- Activity -
Between the line containing "If you want" and the line containing "Rwy'n gwybod bod" lies a run of lines; give that run again exactly, with both of those lines, and nothing else from the entries below.

- Data to use -

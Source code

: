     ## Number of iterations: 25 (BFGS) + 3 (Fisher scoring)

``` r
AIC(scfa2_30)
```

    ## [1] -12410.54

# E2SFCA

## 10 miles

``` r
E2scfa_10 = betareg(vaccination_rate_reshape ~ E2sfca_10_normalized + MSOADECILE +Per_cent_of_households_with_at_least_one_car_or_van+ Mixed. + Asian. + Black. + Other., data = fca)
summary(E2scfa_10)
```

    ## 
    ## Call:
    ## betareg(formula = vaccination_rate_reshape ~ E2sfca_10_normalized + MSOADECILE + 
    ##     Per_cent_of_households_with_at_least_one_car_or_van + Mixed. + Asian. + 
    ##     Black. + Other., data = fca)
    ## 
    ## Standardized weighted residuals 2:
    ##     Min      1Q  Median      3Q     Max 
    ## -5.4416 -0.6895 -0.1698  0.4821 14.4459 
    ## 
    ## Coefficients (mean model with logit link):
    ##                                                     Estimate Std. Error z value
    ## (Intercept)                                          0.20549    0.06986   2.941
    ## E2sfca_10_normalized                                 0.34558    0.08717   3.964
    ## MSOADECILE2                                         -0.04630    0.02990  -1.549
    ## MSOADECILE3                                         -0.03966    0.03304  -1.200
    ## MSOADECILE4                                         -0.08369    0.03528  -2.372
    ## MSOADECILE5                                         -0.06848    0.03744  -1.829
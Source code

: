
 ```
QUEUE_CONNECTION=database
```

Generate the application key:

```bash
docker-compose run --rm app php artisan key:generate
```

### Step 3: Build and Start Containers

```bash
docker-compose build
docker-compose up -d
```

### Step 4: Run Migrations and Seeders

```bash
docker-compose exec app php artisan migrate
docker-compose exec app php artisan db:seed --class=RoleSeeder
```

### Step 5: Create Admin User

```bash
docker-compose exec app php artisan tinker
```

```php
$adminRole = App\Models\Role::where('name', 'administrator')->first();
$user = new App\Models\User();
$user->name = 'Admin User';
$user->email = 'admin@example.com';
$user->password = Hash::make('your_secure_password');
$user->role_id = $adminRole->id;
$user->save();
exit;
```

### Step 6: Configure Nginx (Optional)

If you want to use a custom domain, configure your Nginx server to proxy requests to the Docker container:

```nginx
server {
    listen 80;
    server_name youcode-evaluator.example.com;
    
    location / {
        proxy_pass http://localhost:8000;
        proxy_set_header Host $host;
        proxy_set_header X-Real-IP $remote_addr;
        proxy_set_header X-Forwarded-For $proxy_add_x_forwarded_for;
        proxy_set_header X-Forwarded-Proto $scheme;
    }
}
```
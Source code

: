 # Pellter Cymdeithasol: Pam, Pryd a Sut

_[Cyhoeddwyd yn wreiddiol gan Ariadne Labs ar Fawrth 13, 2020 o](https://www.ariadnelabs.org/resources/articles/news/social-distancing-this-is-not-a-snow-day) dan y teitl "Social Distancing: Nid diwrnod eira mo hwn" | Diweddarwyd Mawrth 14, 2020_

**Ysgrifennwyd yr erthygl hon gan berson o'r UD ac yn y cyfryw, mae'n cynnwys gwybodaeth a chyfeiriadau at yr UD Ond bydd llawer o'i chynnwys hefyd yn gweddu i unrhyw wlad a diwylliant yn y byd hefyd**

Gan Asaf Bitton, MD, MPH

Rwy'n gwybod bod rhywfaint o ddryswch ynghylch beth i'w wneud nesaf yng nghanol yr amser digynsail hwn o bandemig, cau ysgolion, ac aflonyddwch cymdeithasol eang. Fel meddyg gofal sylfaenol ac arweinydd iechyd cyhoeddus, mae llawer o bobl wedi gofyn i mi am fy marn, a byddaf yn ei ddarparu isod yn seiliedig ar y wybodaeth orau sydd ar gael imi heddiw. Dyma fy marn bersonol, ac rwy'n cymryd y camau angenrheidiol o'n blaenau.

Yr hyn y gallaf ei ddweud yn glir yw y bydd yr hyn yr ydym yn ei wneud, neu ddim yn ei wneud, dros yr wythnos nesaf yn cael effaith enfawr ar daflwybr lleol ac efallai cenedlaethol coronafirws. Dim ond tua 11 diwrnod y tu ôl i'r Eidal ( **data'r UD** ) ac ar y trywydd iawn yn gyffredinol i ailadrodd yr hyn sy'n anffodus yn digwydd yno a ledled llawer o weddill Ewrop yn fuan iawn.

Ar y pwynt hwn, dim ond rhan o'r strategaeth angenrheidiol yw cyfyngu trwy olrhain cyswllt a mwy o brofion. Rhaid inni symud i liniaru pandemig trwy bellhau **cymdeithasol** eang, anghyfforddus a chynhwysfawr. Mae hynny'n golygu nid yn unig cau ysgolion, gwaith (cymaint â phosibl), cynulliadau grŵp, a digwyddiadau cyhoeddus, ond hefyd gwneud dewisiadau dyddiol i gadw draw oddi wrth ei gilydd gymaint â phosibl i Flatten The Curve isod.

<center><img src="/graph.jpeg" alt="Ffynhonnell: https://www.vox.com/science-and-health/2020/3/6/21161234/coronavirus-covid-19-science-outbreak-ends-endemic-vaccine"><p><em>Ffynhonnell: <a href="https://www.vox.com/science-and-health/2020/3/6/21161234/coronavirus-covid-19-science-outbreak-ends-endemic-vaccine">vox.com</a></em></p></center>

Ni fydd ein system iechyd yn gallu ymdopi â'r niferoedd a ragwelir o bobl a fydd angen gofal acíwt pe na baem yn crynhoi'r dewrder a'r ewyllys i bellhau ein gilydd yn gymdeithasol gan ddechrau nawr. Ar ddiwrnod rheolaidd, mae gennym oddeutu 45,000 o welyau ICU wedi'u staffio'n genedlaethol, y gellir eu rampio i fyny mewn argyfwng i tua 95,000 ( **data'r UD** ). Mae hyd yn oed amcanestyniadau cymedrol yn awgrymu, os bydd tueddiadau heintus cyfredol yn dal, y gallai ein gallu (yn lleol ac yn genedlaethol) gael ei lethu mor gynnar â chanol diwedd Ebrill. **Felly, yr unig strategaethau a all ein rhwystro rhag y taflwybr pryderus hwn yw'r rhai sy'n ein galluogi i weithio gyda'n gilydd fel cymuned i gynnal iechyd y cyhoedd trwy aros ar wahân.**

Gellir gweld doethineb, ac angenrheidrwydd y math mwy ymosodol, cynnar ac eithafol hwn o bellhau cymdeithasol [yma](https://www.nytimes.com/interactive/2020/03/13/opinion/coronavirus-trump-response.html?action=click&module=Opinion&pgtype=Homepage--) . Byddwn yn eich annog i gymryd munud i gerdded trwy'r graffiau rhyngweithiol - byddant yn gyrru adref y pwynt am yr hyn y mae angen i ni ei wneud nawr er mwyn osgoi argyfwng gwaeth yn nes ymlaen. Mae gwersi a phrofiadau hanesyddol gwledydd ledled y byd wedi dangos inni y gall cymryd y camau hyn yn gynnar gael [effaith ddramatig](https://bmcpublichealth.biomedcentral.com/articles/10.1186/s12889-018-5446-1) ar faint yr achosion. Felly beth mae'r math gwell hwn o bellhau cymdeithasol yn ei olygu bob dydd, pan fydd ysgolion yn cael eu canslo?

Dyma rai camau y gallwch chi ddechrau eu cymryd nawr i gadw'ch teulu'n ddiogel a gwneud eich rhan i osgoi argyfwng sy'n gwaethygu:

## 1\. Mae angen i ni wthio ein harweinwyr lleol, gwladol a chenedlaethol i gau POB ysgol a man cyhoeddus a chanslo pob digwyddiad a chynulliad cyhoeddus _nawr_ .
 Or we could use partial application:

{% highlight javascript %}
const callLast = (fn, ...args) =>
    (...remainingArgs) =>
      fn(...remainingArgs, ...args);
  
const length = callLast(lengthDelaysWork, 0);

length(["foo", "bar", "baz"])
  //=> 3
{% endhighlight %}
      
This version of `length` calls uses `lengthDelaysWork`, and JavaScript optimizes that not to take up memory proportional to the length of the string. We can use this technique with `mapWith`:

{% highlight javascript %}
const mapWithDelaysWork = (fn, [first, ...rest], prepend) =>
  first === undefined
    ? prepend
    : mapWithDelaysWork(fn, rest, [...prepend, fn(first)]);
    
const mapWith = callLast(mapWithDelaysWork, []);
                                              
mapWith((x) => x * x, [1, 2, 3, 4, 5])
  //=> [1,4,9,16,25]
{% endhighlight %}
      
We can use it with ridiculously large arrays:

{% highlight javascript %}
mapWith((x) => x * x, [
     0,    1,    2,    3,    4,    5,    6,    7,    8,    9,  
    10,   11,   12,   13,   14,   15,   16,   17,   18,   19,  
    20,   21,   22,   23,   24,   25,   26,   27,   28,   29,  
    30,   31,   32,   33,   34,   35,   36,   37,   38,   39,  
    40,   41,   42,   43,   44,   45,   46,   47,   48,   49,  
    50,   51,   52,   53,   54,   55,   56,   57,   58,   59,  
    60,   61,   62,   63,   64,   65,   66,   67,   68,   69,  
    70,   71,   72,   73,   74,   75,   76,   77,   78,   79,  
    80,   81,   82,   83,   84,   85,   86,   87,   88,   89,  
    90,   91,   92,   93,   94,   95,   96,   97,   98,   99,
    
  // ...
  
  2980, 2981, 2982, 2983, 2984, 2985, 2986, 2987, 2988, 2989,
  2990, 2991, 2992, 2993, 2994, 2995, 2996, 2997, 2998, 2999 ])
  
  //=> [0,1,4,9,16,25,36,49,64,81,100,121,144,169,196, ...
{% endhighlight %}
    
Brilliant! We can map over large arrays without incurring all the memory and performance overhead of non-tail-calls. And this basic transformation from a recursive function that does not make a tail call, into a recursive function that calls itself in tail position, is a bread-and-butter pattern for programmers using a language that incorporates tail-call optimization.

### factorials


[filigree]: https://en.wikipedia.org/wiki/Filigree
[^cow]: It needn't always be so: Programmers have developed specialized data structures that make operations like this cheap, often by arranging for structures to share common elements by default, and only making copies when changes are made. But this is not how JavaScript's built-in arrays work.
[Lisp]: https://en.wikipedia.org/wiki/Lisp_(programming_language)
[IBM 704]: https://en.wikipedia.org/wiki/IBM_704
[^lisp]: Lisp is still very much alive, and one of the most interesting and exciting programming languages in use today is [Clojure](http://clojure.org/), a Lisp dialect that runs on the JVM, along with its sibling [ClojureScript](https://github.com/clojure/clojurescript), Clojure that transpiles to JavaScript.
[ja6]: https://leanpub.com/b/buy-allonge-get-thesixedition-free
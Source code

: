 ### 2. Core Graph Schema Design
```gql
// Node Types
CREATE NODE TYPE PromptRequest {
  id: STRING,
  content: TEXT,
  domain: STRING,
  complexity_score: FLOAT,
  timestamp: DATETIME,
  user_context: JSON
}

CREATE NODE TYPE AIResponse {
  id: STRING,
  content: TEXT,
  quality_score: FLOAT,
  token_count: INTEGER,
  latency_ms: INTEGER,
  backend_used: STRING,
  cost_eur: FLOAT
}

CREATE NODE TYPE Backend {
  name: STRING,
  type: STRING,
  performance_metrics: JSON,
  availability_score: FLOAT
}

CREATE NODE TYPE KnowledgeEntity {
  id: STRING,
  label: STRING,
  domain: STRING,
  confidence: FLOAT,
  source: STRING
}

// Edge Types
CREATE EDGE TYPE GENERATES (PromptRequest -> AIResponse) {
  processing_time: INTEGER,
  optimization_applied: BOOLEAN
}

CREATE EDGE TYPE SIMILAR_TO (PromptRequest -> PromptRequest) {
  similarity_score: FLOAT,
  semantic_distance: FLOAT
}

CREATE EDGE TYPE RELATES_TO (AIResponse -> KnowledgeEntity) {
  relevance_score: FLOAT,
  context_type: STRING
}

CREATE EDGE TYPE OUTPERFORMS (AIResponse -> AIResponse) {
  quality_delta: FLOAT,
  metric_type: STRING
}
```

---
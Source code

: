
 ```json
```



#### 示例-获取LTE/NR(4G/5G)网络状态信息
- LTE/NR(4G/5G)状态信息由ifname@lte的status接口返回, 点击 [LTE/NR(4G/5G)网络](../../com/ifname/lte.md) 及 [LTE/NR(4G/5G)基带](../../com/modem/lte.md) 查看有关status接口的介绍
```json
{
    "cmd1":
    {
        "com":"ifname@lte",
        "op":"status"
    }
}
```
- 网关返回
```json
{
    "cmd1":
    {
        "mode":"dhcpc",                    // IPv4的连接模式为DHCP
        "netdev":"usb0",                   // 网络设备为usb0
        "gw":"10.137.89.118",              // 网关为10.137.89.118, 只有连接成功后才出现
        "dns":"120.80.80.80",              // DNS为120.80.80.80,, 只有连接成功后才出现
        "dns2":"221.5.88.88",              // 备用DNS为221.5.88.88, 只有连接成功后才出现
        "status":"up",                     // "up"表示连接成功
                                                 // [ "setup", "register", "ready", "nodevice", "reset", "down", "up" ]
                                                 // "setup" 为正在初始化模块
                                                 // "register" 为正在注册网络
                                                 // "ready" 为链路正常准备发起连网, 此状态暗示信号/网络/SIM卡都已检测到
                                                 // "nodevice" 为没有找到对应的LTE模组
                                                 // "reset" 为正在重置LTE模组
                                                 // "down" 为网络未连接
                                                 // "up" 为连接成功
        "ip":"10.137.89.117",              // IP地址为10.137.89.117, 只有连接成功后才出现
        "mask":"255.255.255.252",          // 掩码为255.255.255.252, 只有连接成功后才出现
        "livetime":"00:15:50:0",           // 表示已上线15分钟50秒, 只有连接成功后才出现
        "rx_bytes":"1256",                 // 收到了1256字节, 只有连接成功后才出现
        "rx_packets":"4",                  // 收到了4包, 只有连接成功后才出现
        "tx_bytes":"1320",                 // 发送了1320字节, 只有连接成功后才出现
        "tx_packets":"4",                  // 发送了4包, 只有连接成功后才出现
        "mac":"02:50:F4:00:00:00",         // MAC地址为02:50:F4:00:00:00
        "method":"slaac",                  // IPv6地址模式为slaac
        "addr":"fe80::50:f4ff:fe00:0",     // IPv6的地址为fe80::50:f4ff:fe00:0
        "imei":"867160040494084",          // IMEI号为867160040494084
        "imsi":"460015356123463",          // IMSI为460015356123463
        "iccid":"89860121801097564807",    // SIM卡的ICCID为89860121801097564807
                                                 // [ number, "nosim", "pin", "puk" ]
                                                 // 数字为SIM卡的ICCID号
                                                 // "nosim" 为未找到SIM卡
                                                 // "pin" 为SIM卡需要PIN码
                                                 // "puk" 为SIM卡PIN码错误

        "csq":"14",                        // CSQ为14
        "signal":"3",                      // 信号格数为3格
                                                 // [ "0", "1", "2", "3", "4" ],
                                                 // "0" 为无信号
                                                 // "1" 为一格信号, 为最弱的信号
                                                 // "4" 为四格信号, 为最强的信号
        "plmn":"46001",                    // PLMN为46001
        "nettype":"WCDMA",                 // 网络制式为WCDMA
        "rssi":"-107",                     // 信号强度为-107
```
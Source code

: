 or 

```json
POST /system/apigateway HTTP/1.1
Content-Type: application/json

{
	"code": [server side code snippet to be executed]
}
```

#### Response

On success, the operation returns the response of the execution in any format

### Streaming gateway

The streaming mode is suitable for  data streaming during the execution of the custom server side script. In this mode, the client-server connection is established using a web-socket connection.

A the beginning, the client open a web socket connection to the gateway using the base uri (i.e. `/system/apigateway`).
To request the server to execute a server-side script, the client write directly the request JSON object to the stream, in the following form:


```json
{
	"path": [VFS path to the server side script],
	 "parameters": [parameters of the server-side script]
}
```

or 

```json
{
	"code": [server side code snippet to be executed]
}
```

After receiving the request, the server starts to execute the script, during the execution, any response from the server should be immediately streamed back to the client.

- Output below -
If you want to use a custom domain, configure your Nginx server to proxy requests to the Docker container:

```nginx
server {
    listen 80;
    server_name youcode-evaluator.example.com;
    
    location / {
        proxy_pass http://localhost:8000;
        proxy_set_header Host $host;
        proxy_set_header X-Real-IP $remote_addr;
        proxy_set_header X-Forwarded-For $proxy_add_x_forwarded_for;
        proxy_set_header X-Forwarded-Proto $scheme;
    }
}
```
Source code

: # Pellter Cymdeithasol: Pam, Pryd a Sut

_[Cyhoeddwyd yn wreiddiol gan Ariadne Labs ar Fawrth 13, 2020 o](https://www.ariadnelabs.org/resources/articles/news/social-distancing-this-is-not-a-snow-day) dan y teitl "Social Distancing: Nid diwrnod eira mo hwn" | Diweddarwyd Mawrth 14, 2020_

**Ysgrifennwyd yr erthygl hon gan berson o'r UD ac yn y cyfryw, mae'n cynnwys gwybodaeth a chyfeiriadau at yr UD Ond bydd llawer o'i chynnwys hefyd yn gweddu i unrhyw wlad a diwylliant yn y byd hefyd**

Gan Asaf Bitton, MD, MPH

Rwy'n gwybod bod rhywfaint o ddryswch ynghylch beth i'w wneud nesaf yng nghanol yr amser digynsail hwn o bandemig, cau ysgolion, ac aflonyddwch cymdeithasol eang. Fel meddyg gofal sylfaenol ac arweinydd iechyd cyhoeddus, mae llawer o bobl wedi gofyn i mi am fy marn, a byddaf yn ei ddarparu isod yn seiliedig ar y wybodaeth orau sydd ar gael imi heddiw. Dyma fy marn bersonol, ac rwy'n cymryd y camau angenrheidiol o'n blaenau.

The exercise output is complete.